# Java Prüfung bevorstehend suche Vorschläge



## fLn (18. Jun 2012)

Hi,

Ich stell mich mal kurz vor damit man weiss um wen es sich hier ueberhaupt handelt (nicht das ihr denkt ich sei ne lisamäuschen19), bin 23 männlich! und studiere in Italien cognitive Wissenschaften, als nächstes steht die Theorie Prüfung für Java an. Das Ganze ist eigendlich ziemlich einfach da geht es nur darum einige Grundlagen zu lernen UML, CRC, OO usw. Da ich danach aber ein Programm abgeben muss diesen Sommer könnte ich ein paar Ideen brauchen für ein kleines Programm, am besten wäre etwas relativ einfaches. Die Aufgabe muss mit grafischem Interfaces umgesetzt werden, also nicht nur das plumpe Programm selbst. 

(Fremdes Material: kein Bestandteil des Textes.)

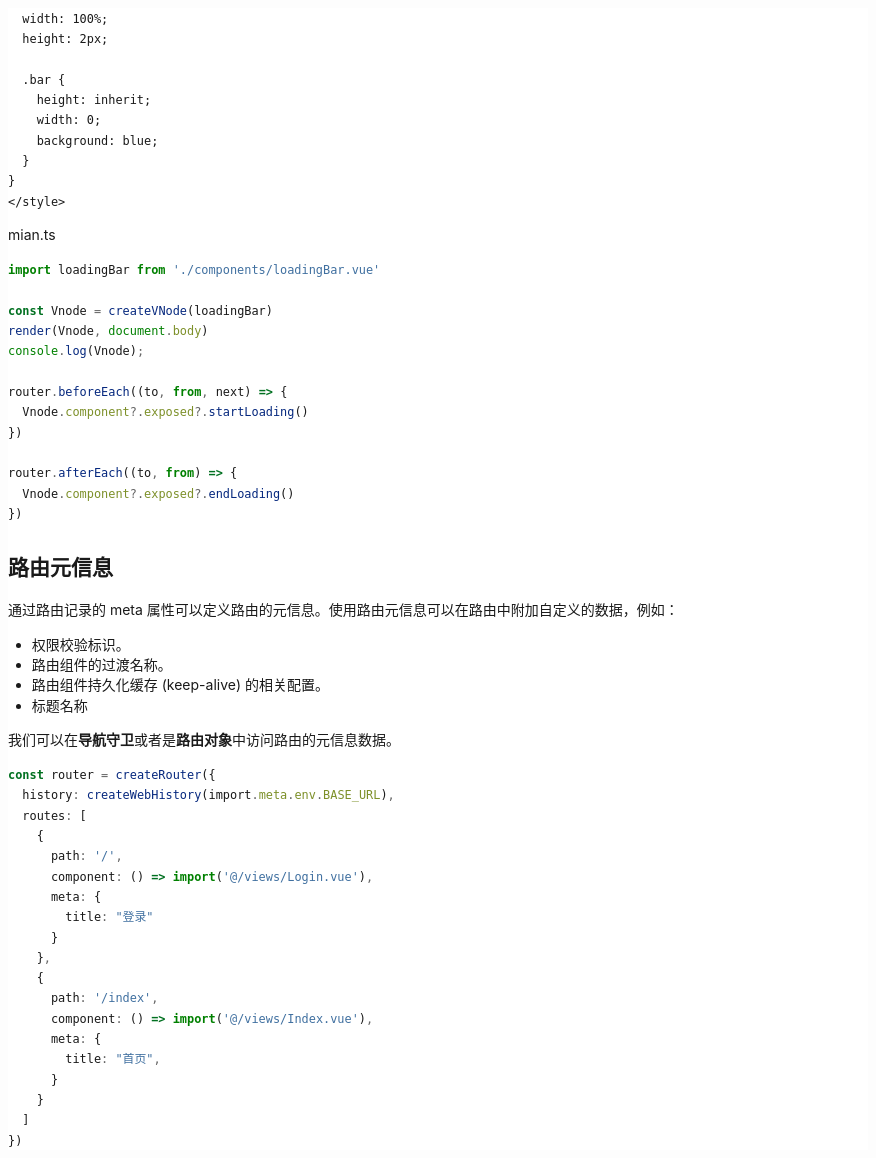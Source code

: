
 ```vue
  width: 100%;
  height: 2px;

  .bar {
    height: inherit;
    width: 0;
    background: blue;
  }
}
</style>
```

mian.ts

```ts
import loadingBar from './components/loadingBar.vue'

const Vnode = createVNode(loadingBar)
render(Vnode, document.body)
console.log(Vnode);

router.beforeEach((to, from, next) => {
  Vnode.component?.exposed?.startLoading()
})

router.afterEach((to, from) => {
  Vnode.component?.exposed?.endLoading()
})
```

## 路由元信息

通过路由记录的 meta 属性可以定义路由的元信息。使用路由元信息可以在路由中附加自定义的数据，例如：

- 权限校验标识。
- 路由组件的过渡名称。
- 路由组件持久化缓存 (keep-alive) 的相关配置。
- 标题名称

我们可以在**导航守卫**或者是**路由对象**中访问路由的元信息数据。

```ts
const router = createRouter({
  history: createWebHistory(import.meta.env.BASE_URL),
  routes: [
    {
      path: '/',
      component: () => import('@/views/Login.vue'),
      meta: {
        title: "登录"
      }
    },
    {
      path: '/index',
      component: () => import('@/views/Index.vue'),
      meta: {
        title: "首页",
      }
    }
  ]
})
```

(Ich bin ehrlich, ich hab noch nie was grafisch umgesetzt da ich das Programm, dessen namen ich nicht mal kenne irgend Etwas mit s oder so was ähnliches (ich weiss ich sollte das eigendlich wissen und ich komm jetzt total faul rüber, was ich eigendlich auch bin wer schon nicht =) ), das sie genutzt haben nicht im griff habe).

Ich hatte gedacht ich könnte ein Turnierbaum erstellen, so was wie bei der EM, das natürlich auch für andere Turniere gebraucht werden könnte.

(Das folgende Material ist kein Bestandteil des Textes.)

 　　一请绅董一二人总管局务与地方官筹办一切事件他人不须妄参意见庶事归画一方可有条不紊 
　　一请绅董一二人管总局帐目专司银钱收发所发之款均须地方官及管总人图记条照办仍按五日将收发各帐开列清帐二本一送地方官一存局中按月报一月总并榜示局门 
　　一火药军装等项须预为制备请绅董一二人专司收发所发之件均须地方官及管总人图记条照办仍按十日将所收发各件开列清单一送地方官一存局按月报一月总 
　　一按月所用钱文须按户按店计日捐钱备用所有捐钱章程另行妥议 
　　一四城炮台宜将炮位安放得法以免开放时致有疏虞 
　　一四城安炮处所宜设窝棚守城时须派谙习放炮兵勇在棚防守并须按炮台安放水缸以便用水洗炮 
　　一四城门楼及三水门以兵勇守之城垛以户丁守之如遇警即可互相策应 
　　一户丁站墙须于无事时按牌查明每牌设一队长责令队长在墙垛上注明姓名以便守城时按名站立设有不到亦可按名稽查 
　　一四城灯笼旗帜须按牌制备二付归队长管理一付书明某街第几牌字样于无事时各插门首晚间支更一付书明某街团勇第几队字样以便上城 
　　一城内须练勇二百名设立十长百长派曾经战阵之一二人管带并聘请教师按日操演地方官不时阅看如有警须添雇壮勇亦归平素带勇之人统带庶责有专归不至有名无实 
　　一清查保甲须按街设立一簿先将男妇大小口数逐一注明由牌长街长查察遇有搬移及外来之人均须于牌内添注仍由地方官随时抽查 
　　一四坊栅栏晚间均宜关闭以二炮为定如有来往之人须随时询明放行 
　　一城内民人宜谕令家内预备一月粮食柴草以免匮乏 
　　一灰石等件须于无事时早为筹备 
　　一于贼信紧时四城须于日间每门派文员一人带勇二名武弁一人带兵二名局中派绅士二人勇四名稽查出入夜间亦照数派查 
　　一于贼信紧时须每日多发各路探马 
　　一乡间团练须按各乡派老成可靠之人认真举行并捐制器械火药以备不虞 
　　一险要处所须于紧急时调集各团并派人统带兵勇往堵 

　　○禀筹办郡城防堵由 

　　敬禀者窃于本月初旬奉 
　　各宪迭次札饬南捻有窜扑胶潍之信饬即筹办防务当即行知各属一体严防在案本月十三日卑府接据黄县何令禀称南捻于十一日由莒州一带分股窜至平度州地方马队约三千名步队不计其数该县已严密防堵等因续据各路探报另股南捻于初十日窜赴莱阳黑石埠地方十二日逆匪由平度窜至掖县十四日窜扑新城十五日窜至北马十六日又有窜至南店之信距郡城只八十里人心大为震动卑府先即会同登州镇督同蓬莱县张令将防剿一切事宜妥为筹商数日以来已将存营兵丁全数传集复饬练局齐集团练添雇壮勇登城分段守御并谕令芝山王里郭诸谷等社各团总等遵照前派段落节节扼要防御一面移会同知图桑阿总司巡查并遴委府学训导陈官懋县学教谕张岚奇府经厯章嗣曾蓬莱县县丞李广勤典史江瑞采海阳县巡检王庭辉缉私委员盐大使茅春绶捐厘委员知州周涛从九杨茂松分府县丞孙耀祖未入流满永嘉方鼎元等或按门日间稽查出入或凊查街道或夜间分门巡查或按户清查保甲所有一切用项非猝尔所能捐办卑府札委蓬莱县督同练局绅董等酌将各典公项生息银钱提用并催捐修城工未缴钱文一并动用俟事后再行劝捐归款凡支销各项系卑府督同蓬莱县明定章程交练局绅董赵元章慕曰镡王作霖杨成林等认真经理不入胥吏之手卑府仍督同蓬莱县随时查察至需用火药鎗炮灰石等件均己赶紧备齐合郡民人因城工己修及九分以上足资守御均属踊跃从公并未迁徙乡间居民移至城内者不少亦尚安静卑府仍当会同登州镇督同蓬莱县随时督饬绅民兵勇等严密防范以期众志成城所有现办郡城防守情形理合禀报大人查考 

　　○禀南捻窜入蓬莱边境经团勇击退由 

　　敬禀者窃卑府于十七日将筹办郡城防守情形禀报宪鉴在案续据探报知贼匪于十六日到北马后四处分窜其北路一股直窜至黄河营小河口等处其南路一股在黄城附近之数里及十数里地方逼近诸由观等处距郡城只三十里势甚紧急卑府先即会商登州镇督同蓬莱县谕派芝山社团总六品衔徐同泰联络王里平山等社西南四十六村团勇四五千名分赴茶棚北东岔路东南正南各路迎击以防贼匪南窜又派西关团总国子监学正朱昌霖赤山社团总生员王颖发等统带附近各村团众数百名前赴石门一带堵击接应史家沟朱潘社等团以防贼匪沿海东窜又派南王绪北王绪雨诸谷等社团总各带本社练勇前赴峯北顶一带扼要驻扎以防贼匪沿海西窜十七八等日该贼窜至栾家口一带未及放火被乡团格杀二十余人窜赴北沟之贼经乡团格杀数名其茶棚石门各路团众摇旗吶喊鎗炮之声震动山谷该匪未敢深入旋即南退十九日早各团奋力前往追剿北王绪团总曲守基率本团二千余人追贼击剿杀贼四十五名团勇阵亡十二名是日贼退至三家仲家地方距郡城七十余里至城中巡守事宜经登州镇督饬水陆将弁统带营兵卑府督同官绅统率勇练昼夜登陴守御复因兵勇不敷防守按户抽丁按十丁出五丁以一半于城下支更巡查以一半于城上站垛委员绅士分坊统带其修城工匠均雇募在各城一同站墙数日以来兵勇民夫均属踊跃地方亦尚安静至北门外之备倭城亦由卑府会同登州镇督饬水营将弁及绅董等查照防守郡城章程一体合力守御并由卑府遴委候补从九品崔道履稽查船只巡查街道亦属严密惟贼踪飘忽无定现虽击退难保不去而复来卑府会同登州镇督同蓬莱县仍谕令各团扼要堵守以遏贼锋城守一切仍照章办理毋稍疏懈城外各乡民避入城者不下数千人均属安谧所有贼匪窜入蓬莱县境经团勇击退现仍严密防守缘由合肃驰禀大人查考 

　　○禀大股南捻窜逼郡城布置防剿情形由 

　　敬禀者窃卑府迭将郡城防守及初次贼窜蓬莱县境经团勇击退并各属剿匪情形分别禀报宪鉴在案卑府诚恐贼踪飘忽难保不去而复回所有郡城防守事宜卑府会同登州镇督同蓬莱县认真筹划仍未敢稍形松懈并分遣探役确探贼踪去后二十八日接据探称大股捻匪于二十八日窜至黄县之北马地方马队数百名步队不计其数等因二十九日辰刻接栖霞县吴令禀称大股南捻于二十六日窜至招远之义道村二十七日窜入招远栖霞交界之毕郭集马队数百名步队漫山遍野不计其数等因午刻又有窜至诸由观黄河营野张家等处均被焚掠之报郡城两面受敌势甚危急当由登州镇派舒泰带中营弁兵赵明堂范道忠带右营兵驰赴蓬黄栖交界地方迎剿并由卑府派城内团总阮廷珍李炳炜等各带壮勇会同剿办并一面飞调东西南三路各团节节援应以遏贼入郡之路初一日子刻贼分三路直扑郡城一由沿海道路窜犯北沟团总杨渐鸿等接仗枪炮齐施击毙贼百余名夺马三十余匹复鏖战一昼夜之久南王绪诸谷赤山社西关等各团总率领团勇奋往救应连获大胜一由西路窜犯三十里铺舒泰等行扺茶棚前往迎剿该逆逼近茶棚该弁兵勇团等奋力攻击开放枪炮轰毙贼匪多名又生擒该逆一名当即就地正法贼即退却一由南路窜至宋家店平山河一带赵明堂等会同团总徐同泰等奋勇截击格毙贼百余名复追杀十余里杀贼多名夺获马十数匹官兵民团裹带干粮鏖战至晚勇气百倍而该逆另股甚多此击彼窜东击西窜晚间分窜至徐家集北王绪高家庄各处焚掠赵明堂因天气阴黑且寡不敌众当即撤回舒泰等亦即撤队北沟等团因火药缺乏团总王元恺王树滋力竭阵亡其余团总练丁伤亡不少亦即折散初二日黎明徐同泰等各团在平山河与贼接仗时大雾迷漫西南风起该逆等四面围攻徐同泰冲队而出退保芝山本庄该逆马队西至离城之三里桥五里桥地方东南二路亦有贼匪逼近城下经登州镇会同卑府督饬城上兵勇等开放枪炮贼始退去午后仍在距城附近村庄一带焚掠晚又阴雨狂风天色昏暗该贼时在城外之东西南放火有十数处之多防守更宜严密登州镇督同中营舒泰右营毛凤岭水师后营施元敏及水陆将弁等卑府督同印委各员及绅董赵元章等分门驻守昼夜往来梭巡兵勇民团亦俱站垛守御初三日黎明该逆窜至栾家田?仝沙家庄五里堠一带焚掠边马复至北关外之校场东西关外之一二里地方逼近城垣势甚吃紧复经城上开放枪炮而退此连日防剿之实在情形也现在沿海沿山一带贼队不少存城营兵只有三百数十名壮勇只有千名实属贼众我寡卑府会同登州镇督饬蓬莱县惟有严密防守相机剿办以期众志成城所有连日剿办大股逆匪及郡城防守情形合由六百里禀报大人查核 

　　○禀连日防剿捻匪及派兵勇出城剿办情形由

Habt ihr irgendwelche Vorschlaege? Ich bin ein Java Anfänger aber für das Programm selbst hab ich noch Zeit diesen Sommer, würde aber gerne zum lernen bis am 22. (da steht die Theorieprüfung an) schon Heute wissen was für ein Programm ich machen könnte damit ich die zugehoerigen UML, CRC usw. machen kann, um in die Theorie wieder hineinzukommen.

Danach werde ich Fragen die das Programm selbst betreffen in diesen Thread schreiben.

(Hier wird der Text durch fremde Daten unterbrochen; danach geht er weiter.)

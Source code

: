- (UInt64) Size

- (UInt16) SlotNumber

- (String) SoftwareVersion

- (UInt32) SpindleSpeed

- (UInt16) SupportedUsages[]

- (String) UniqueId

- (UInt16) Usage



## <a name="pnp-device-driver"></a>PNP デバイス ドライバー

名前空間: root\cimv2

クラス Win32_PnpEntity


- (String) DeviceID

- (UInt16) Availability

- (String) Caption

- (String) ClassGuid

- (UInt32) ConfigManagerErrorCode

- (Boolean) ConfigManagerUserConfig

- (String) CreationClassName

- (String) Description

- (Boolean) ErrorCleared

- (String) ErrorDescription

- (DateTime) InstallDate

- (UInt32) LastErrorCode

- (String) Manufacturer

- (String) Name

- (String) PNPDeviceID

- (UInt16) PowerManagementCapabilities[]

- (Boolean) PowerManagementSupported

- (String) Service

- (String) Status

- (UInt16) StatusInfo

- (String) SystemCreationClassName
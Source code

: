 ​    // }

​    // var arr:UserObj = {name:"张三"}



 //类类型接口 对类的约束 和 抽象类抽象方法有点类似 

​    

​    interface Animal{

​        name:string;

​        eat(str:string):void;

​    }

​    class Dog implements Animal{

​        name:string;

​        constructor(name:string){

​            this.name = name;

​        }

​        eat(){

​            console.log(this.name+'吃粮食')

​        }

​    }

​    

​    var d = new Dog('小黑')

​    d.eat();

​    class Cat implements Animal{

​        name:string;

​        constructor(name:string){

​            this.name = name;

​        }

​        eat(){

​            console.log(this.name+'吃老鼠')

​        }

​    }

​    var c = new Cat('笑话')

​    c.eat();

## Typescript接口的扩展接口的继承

p.s. hoffe ihr könnt mir helfen und das ich verständlich geschrieben habe :bae:

mfg fLn


----------



## pzypher (18. Jun 2012)

Für die grafische Oberfläche kannst du NetBeans verwenden, da gibts auch einen Designer, mit dem du Buttons, Textfelder uvm. ganz einfach per Drag & Drop platzieren kannst. Hat zwar dann nichts mit programmieren zu tun, trotzdem bekommst du einen ersten Einblick in GUIs. 

Ich würde mich am Anfang Schritt für Schritt reinarbeiten und nicht zuviel vornehmen.

Ein einfaches Beispiel wäre dann ein einfacher Taschenrechner: 

2 Textfelder (Operand A/B)
4 Buttons (Addiere, Subtrahiere, Dividiere, Multipliziere)
1 Label (Ergebnis)

Entsprechende Methoden (Addiere, etc) implementieren, die bei Klick auf den jeweiligen Button aufgerufen werden; die Methoden holen sich dann die Werte aus Textfeld A+B und geben dir das Ergebnis in einem Label aus.


----------



## fLn (18. Jun 2012)

Danke, momentan muss ich mich aber erst auf die Theorie konzentrieren ab dem 22. habe ich dann Zeit für das programmieren. Den Taschenrechner hatte ich schon mal gemacht und Netbeans ist auch das Programm das ich nutzen muss für das Projekt. Ich denke ich werde einfach eine art Turnierbaum erstellen, also was fuer mich mehr oder weniger schaffbares =).


----------